EXERCISE DESCRIPTION: Using the word "access" as the filter, copy each matching line from the records.

DATA RECORDS:
============
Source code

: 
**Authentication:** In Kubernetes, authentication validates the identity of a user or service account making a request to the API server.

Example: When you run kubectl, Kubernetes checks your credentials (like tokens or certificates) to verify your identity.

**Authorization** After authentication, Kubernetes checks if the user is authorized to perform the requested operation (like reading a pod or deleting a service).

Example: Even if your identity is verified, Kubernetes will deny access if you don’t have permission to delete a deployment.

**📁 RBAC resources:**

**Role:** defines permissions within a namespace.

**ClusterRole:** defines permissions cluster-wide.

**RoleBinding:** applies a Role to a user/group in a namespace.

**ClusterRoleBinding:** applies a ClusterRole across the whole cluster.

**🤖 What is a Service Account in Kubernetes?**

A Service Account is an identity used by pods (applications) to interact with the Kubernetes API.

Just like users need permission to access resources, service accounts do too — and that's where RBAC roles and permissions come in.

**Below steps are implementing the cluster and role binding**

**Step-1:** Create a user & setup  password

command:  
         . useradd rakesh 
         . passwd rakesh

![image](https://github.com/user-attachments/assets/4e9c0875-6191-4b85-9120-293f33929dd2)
============
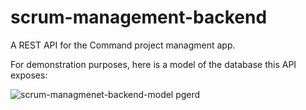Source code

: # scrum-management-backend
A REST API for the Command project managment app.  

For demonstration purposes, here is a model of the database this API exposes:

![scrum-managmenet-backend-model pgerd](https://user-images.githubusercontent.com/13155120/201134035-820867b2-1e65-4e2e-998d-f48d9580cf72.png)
============
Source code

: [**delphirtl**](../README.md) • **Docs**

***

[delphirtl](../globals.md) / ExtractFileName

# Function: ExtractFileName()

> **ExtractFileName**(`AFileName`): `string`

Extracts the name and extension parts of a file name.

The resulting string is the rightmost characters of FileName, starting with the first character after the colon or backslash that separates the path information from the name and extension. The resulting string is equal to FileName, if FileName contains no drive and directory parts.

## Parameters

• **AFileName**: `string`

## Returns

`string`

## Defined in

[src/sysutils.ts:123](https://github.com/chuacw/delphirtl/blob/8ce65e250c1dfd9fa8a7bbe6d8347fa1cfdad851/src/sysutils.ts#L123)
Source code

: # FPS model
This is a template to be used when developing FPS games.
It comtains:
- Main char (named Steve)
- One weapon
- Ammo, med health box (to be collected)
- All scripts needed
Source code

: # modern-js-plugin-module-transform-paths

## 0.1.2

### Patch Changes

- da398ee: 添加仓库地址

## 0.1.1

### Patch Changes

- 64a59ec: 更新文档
============
RESPONSE TO THE EXERCISE:
Example: Even if your identity is verified, Kubernetes will deny access if you don’t have permission to delete a deployment.
Just like users need permission to access resources, service accounts do too — and that's where RBAC roles and permissions come in.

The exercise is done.